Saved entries
━━━━━━━━━━━━━━━━━━━━━━━━━━━━━━
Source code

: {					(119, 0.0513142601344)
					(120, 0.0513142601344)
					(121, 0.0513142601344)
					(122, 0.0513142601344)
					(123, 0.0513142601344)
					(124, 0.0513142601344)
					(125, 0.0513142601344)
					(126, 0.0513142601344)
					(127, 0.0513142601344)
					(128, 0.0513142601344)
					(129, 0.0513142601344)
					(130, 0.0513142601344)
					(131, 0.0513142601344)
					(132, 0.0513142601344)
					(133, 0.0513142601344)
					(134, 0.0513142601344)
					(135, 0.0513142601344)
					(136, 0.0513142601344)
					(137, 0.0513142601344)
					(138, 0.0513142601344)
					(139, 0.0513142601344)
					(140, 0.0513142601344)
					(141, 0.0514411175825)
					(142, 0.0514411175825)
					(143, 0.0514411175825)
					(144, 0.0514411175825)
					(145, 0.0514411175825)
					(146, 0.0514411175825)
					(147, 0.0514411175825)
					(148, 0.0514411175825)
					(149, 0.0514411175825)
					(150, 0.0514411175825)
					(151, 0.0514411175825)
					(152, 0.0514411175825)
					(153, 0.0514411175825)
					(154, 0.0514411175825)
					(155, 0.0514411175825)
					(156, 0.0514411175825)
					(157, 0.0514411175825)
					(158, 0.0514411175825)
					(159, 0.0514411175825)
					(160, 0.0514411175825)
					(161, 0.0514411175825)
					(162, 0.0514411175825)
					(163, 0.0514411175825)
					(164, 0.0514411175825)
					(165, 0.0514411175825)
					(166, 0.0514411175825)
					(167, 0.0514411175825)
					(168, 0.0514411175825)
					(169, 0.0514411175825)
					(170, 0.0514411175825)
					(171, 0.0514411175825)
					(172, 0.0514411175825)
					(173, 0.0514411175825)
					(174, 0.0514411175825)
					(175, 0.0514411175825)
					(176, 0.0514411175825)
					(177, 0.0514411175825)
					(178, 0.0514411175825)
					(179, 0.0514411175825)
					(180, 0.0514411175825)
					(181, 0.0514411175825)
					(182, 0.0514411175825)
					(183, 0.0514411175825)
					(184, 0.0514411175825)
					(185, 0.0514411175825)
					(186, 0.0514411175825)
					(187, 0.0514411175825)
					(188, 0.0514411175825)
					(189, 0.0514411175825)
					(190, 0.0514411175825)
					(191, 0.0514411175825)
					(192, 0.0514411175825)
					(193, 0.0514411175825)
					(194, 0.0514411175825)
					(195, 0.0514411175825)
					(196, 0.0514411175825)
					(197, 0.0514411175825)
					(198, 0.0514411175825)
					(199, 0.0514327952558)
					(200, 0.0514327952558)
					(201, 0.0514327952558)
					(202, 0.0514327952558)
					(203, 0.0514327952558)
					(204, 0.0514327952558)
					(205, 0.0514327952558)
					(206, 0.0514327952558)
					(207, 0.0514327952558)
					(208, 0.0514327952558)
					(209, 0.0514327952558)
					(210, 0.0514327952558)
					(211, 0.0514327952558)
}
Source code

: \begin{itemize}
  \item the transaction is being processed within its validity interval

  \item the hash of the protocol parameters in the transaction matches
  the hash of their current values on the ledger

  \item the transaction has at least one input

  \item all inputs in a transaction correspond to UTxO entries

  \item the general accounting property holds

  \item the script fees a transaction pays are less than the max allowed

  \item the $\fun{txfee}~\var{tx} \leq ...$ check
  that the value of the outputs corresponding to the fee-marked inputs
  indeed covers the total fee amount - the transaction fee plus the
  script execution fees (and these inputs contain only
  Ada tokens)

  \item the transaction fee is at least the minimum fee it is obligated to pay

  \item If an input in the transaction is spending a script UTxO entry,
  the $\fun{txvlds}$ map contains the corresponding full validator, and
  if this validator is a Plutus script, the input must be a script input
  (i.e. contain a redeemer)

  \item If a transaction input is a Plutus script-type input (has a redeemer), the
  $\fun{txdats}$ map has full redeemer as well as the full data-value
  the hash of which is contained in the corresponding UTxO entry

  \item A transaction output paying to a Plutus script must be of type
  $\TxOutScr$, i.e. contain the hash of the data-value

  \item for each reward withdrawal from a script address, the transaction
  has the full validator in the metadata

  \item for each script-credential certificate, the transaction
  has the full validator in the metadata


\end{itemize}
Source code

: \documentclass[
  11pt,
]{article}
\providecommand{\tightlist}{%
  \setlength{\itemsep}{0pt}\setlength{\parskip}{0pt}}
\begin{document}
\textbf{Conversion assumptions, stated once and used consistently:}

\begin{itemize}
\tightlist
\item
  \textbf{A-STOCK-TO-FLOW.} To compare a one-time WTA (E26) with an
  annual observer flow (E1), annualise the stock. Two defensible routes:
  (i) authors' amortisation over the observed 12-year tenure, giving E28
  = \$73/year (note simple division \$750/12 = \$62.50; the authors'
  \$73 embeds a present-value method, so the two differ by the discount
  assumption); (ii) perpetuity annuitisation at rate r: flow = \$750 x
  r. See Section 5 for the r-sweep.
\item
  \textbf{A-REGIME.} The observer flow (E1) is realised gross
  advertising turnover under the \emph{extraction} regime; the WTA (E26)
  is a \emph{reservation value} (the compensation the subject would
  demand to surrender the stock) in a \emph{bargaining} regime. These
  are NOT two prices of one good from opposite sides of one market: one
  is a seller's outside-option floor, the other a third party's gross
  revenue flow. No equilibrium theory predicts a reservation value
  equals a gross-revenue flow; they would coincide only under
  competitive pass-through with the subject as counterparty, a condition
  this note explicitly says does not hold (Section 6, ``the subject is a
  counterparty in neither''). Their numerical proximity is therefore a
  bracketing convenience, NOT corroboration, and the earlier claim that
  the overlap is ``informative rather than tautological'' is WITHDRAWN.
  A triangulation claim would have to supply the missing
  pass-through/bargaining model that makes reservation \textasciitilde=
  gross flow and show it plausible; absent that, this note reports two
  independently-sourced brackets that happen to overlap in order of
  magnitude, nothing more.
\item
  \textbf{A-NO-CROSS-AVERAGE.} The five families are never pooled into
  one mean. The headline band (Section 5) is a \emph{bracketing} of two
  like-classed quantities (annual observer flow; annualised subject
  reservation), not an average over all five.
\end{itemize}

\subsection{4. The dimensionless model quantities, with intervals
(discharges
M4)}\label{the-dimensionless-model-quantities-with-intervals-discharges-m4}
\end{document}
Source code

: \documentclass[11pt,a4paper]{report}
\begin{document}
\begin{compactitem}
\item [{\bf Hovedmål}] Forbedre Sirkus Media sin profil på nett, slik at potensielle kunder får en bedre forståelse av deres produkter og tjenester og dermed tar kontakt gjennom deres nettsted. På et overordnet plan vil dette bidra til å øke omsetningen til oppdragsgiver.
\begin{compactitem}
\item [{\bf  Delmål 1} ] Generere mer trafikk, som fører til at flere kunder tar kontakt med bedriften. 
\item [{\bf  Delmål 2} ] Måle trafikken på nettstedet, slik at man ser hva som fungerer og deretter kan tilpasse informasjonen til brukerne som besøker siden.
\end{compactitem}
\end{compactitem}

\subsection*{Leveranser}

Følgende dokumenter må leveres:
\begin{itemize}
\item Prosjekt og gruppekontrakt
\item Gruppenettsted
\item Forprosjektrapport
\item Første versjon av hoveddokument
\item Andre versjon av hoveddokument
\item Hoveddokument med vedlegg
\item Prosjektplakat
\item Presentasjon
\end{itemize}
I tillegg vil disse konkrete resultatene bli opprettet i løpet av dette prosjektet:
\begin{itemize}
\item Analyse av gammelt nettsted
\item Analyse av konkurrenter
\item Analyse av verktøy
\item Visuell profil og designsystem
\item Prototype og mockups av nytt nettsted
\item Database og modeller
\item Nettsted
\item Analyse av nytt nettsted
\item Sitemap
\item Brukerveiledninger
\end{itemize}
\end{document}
━━━━━━━━━━━━━━━━━━━━━━━━━━━━━━
▶ Exercise brief
For each line above that includes "corresponding", copy the line.

▶ Result of the exercise
  that the value of the outputs corresponding to the fee-marked inputs
  the $\fun{txvlds}$ map contains the corresponding full validator, and
  the hash of which is contained in the corresponding UTxO entry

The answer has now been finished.